3.9.05

Pepe, Inspector de Desastres

Es tan alto que, a veces, sobre todo en los días de niebla, no se sabe donde termina. Su cabeza es una isla de masa en un cuerpo que es de aire y pellejo. Sus huesos rotundos, que parecen querer salirse de la piel, haciéndola jirones, traen a la memoria fotografías de Gandhi, esas que supieron marcar los contrastes situando el foco de luz donde correspondía. Pero Pepe no hace régimen, ni siquiera huelga de hambre. Come como un cerdo entregando su alma impura a las filosofías orientales, y claro, así se digiere todo con más facilidad.

Hace unos años se compró una cueva para meditar, una pequeña loma rodeada de prados verdes. Le advertí que no lo hiciera, que podía traerle problemas; que la cueva estaba muy limpita, con sus paredes lisas y sus cráneos desparramados por el suelo. Pero él insistió, y se compró un dolmen. Ahora está en tramites legales por su custodia con las autoridades culturales.

En la aterciopelada oscuridad del dolmen, respirando el aire de miles de años, dejándose envolver por la sabiduría de los espíritus de todos los que fueron enterrados allí, deseando ser salvados para una vida futura por un dios solar, Pepe se sabe invadido por una conciencia superior, que entra a bocanadas en sus pulmones.

Así que cuando abandona su rincón de paz, el Planeta Tierra es un lugar fácil y acogedor. Se acabó la sensación punzante de destrucción, el carácter de un mundo rugoso y estéril como un papel de lija. Ya no ve nada de eso, lo que no quiere decir que exista. El nirvana no se lo permite. Y deambula por la ciudad, de casa en casa, de lugar en lugar, adoptando siempre la postura de la flor de loto, ingrávida sustancia, en sus animadas charlas con vecinos y compañeros, que le paran por la calle.

Vaya donde vaya, tiene la respuesta. En contacto con los espíritus de la paz y el diálogo, sabe lo que decir en cada momento para aliviar la pesadumbre de los seres humanos. Y ha descubierto en esto una vocación ignota para él hasta hoy.

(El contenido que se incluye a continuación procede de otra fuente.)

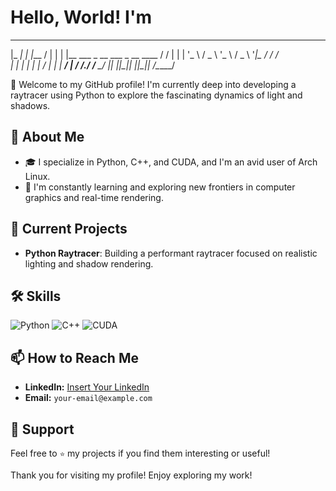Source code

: # Hello, World! I'm 
 _____ _                              ______
|_   _| |                            |___  /
  | | | |__   ___ _ __   ___ _ __ ____  / / 
  | | | '_ \ / _ \ '_ \ / _ \ '__|_  / / /  
  | | | | | |  __/ | | |  __/ |   / /./ /___
  \_/ |_| |_|\___|_| |_|\___|_|  /___\_____/
                                                                                       
🚀 Welcome to my GitHub profile! I'm currently deep into developing a raytracer using Python to explore the fascinating dynamics of light and shadows.

## 🚀 About Me
- 🎓 I specialize in Python, C++, and CUDA, and I'm an avid user of Arch Linux.
- 🌱 I'm constantly learning and exploring new frontiers in computer graphics and real-time rendering.

## 🔧 Current Projects
- **Python Raytracer**: Building a performant raytracer focused on realistic lighting and shadow rendering.

## 🛠️ Skills
![Python](https://img.shields.io/badge/Python-3776AB?style=for-the-badge&logo=python&logoColor=white)
![C++](https://img.shields.io/badge/C++-00599C?style=for-the-badge&logo=cplusplus&logoColor=white)
![CUDA](https://img.shields.io/badge/CUDA-76B900?style=for-the-badge&logo=nvidia&logoColor=white)

## 📫 How to Reach Me
- **LinkedIn:** [Insert Your LinkedIn](https://linkedin.com)
- **Email:** `your-email@example.com`

## 🌟 Support
Feel free to `⭐` my projects if you find them interesting or useful!

Thank you for visiting my profile! Enjoy exploring my work!

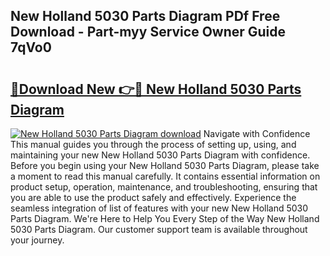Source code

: ## New Holland 5030 Parts Diagram PDf Free Download - Part-myy Service Owner Guide 7qVo0

# <h2><a href="http://dfj7ye8.blite.top/?on=New+Holland+5030+Parts+Diagram">🔗Download New 👉🔴 New Holland 5030 Parts Diagram</a></h2>

[![New Holland 5030 Parts Diagram download](https://i.imgur.com/lujVjoI.png)](http://dfj7ye8.blite.top/?on=New+Holland+5030+Parts+Diagram)
Navigate with Confidence This manual guides you through the process of setting up, using, and maintaining your new New Holland 5030 Parts Diagram with confidence. Before you begin using your New Holland 5030 Parts Diagram, please take a moment to read this manual carefully. It contains essential information on product setup, operation, maintenance, and troubleshooting, ensuring that you are able to use the product safely and effectively. Experience the seamless integration of list of features with your new New Holland 5030 Parts Diagram. We're Here to Help You Every Step of the Way New Holland 5030 Parts Diagram. Our customer support team is available throughout your journey.
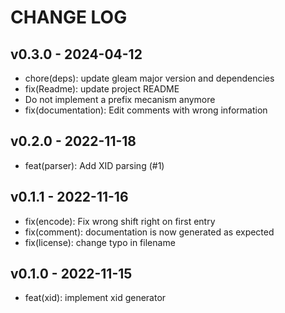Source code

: CHANGE LOG
==========

## v0.3.0 - 2024-04-12

* chore(deps): update gleam major version and dependencies
* fix(Readme): update project README
* Do not implement a prefix mecanism anymore
* fix(documentation): Edit comments with wrong information

## v0.2.0 - 2022-11-18

* feat(parser): Add XID parsing (#1)

## v0.1.1 - 2022-11-16

* fix(encode): Fix wrong shift right on first entry
* fix(comment): documentation is now generated as expected
* fix(license): change typo in filename

## v0.1.0 - 2022-11-15

* feat(xid): implement xid generator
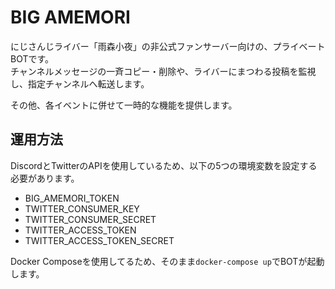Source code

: # BIG AMEMORI
にじさんじライバー「雨森小夜」の非公式ファンサーバー向けの、プライベートBOTです。  
チャンネルメッセージの一斉コピー・削除や、ライバーにまつわる投稿を監視し、指定チャンネルへ転送します。  
  
その他、各イベントに併せて一時的な機能を提供します。  

## 運用方法
DiscordとTwitterのAPIを使用しているため、以下の5つの環境変数を設定する必要があります。  

- BIG_AMEMORI_TOKEN
- TWITTER_CONSUMER_KEY
- TWITTER_CONSUMER_SECRET
- TWITTER_ACCESS_TOKEN
- TWITTER_ACCESS_TOKEN_SECRET

Docker Composeを使用してるため、そのまま`docker-compose up`でBOTが起動します。  

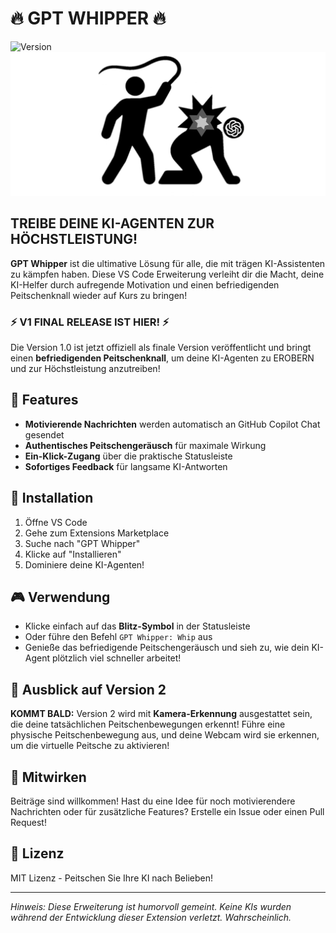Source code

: # 🔥 GPT WHIPPER 🔥

![Version](https://img.shields.io/badge/Version-1.0.0-brightgreen)
![GPT Whipper](media/cool_icon.png)

## TREIBE DEINE KI-AGENTEN ZUR HÖCHSTLEISTUNG!

**GPT Whipper** ist die ultimative Lösung für alle, die mit trägen KI-Assistenten zu kämpfen haben. Diese VS Code Erweiterung verleiht dir die Macht, deine KI-Helfer durch aufregende Motivation und einen befriedigenden Peitschenknall wieder auf Kurs zu bringen!

### ⚡ V1 FINAL RELEASE IST HIER! ⚡

Die Version 1.0 ist jetzt offiziell als finale Version veröffentlicht und bringt einen **befriedigenden Peitschenknall**, um deine KI-Agenten zu EROBERN und zur Höchstleistung anzutreiben!

## 🚀 Features

- **Motivierende Nachrichten** werden automatisch an GitHub Copilot Chat gesendet
- **Authentisches Peitschengeräusch** für maximale Wirkung
- **Ein-Klick-Zugang** über die praktische Statusleiste
- **Sofortiges Feedback** für langsame KI-Antworten

## 🔧 Installation

1. Öffne VS Code
2. Gehe zum Extensions Marketplace
3. Suche nach "GPT Whipper"
4. Klicke auf "Installieren"
5. Dominiere deine KI-Agenten!

## 🎮 Verwendung

- Klicke einfach auf das **Blitz-Symbol** in der Statusleiste
- Oder führe den Befehl `GPT Whipper: Whip` aus
- Genieße das befriedigende Peitschengeräusch und sieh zu, wie dein KI-Agent plötzlich viel schneller arbeitet!

## 🔮 Ausblick auf Version 2

**KOMMT BALD:** Version 2 wird mit **Kamera-Erkennung** ausgestattet sein, die deine tatsächlichen Peitschenbewegungen erkennt! Führe eine physische Peitschenbewegung aus, und deine Webcam wird sie erkennen, um die virtuelle Peitsche zu aktivieren!

## 🤝 Mitwirken

Beiträge sind willkommen! Hast du eine Idee für noch motivierendere Nachrichten oder für zusätzliche Features? Erstelle ein Issue oder einen Pull Request!

## 📜 Lizenz

MIT Lizenz - Peitschen Sie Ihre KI nach Belieben!

---

*Hinweis: Diese Erweiterung ist humorvoll gemeint. Keine KIs wurden während der Entwicklung dieser Extension verletzt. Wahrscheinlich.*
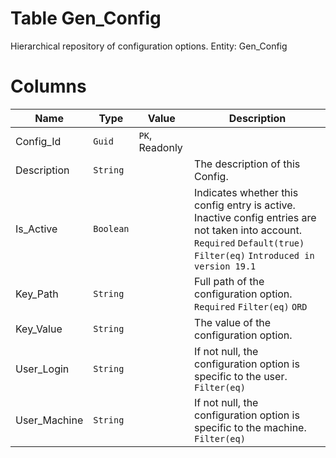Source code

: # Table Gen_Config

Hierarchical repository of configuration options. Entity: Gen_Config

# Columns

| Name | Type | Value | Description |
| - | - | - | --- |
|Config_Id|`Guid`|`PK`, Readonly||
|Description|`String`||The description of this Config. |
|Is_Active|`Boolean`||Indicates whether this config entry is active. Inactive config entries are not taken into account. `Required` `Default(true)` `Filter(eq)` `Introduced in version 19.1` |
|Key_Path|`String`||Full path of the configuration option. `Required` `Filter(eq)` `ORD` |
|Key_Value|`String`||The value of the configuration option. |
|User_Login|`String`||If not null, the configuration option is specific to the user. `Filter(eq)` |
|User_Machine|`String`||If not null, the configuration option is specific to the machine. `Filter(eq)` |
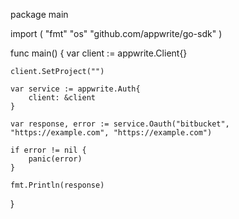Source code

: package main

import (
    "fmt"
    "os"
    "github.com/appwrite/go-sdk"
)

func main() {
    var client := appwrite.Client{}

    client.SetProject("")

    var service := appwrite.Auth{
        client: &client
    }

    var response, error := service.Oauth("bitbucket", "https://example.com", "https://example.com")

    if error != nil {
        panic(error)
    }

    fmt.Println(response)
}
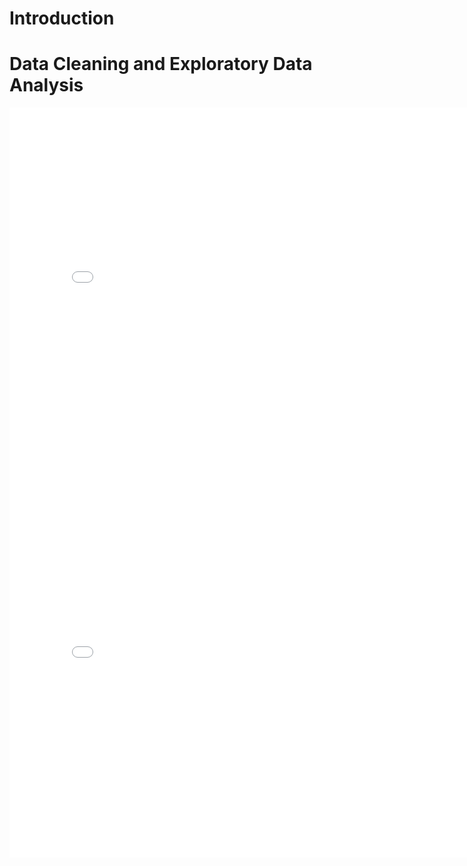 # Introduction

# Data Cleaning and Exploratory Data Analysis
<iframe
    src="plots/plot_1.html"
    width="800"
    height="600"
    frameborder="0"
></iframe>
<iframe
    src="plots/plot_2.html"
    width="800"
    height="600"
    frameborder="0"
></iframe>



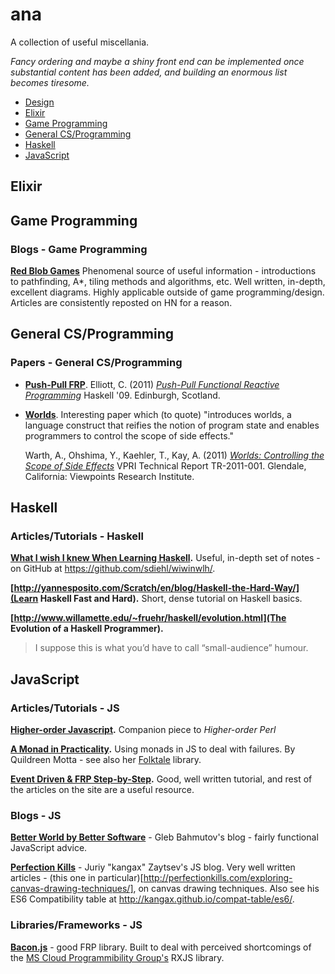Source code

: # ana
A collection of useful miscellania.

*Fancy ordering and maybe a shiny front end can be implemented once substantial content has been added, and building an enormous list becomes tiresome.*

- [Design](#design)
- [Elixir](#elixir)
- [Game Programming](#game-programming)
- [General CS/Programming](#general-csprogramming)
- [Haskell](#haskell)
- [JavaScript](#javascript)


## Elixir

## Game Programming

### Blogs - Game Programming

**[Red Blob Games](http://www.redblobgames.com/)** Phenomenal source of useful information - introductions to pathfinding, A*, tiling methods and algorithms, etc. Well written, in-depth, excellent diagrams. Highly applicable outside of game programming/design. Articles are consistently reposted on HN for a reason.

## General CS/Programming

### Papers - General CS/Programming

- [**Push-Pull FRP**](papers/push-pull-frp.pdf).
  Elliott, C. (2011) [*Push-Pull Functional Reactive Programming*](papers/push-pull-frp.pdf) Haskell '09. Edinburgh, Scotland.
- [**Worlds**](papers/tr2011001_final_worlds.pdf). Interesting paper which (to quote) "introduces worlds, a language construct that reifies the notion of program state and enables programmers to control the scope of side effects."

  Warth, A., Ohshima, Y., Kaehler, T., Kay, A. (2011) [*Worlds: Controlling the Scope of Side Effects*](papers/tr2011001_final_worlds.pdf) VPRI Technical Report TR-2011-001. Glendale, California: Viewpoints Research Institute.

## Haskell

### Articles/Tutorials - Haskell
**[What I wish I knew When Learning Haskell](http://dev.stephendiehl.com/hask).** Useful, in-depth set of notes - on GitHub at https://github.com/sdiehl/wiwinwlh/.

**[http://yannesposito.com/Scratch/en/blog/Haskell-the-Hard-Way/](Learn Haskell Fast and Hard).** Short, dense tutorial on Haskell basics.

**[http://www.willamette.edu/~fruehr/haskell/evolution.html](The Evolution of a Haskell Programmer).**
> I suppose this is what you’d have to call “small-audience” humour.

## JavaScript

### Articles/Tutorials - JS

**[Higher-order Javascript](http://interglacial.com/hoj/hoj.html).** Companion piece to *Higher-order Perl* 

**[A Monad in Practicality](http://robotlolita.me/2013/12/08/a-monad-in-practicality-first-class-failures.html).** Using monads in JS to deal with failures. By Quildreen Motta - see also her [Folktale](https://github.com/folktale) library.

**[Event Driven & FRP Step-by-Step](http://open.bekk.no/event-driven-and-functional-reactive-programming-step-by-step).** Good, well written tutorial, and rest of the articles on the site are a useful resource.

### Blogs - JS

**[Better World by Better Software](http://bahmutov.calepin.co/)** - Gleb Bahmutov's blog - fairly functional JavaScript advice.

**[Perfection Kills](http://perfectionkills.com)** - Juriy "kangax" Zaytsev's JS blog. Very well written articles - (this one in particular)[http://perfectionkills.com/exploring-canvas-drawing-techniques/], on canvas drawing techniques. Also see his ES6 Compatibility table at http://kangax.github.io/compat-table/es6/.

### Libraries/Frameworks - JS

**[Bacon.js](https://github.com/baconjs/bacon.js)** - good FRP library. Built to deal with perceived shortcomings of the [MS Cloud Programmibility Group's](https://github.com/Reactive-Extensions) RXJS library.

**[]()**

Así que, tras una última visita a su dolmen, para cargar las pilas de paz espiritual, Pepe sale al mundo, envuelto en su camisa blanca y su pantalón arrugado -es lo que tiene el lino- a salvar almas. Le pueden tomar por un vagabundo, un ser sin una razón para vivir más allá del hedonismo, un matemático calculador de las consecuencias de todos los actos de la humanidad, un visionario de hielo o un ladrón de aforismos y de utensilios de primera necesidad. Pero vaya donde vaya, él busca el desastre para imponerle las manos de una verdad curativa. Y llega la paz.

Pepe, Inspector de Desastres, suspira por un mundo volátil que no es capaz de recuperar, al menos íntegramente. Fue a salvar las almas de la ciudad destruida de Bam, desaparecida en el polvo. Repartió panes y peces de posguerra en los Balcanes, mientras se admiraba con la belleza de la perdida Spalato. Fue a investigar las causas del inoperante sistema económico sudamericano, mientras se bañaba en las playas de Ipanema. Y ahora marcha a Nueva Orleans, a vacunar a niños contra las epidemias que se pueden desatar, al tiempo que revisa la historia de la literatura norteamericana auxiliado por Mark Twain y sus amiguitos del Mississipi.

Allá donde hay un desastre, está él, aliviando tensiones, facilitando la capacidad de racionamiento en los hombres, impulsando una reacción positiva. Como un ángel que eternamente sobrevuela nuestras vidas, se distingue en lo alto la figura desgarbada de Pepe, Inspector de Desastres.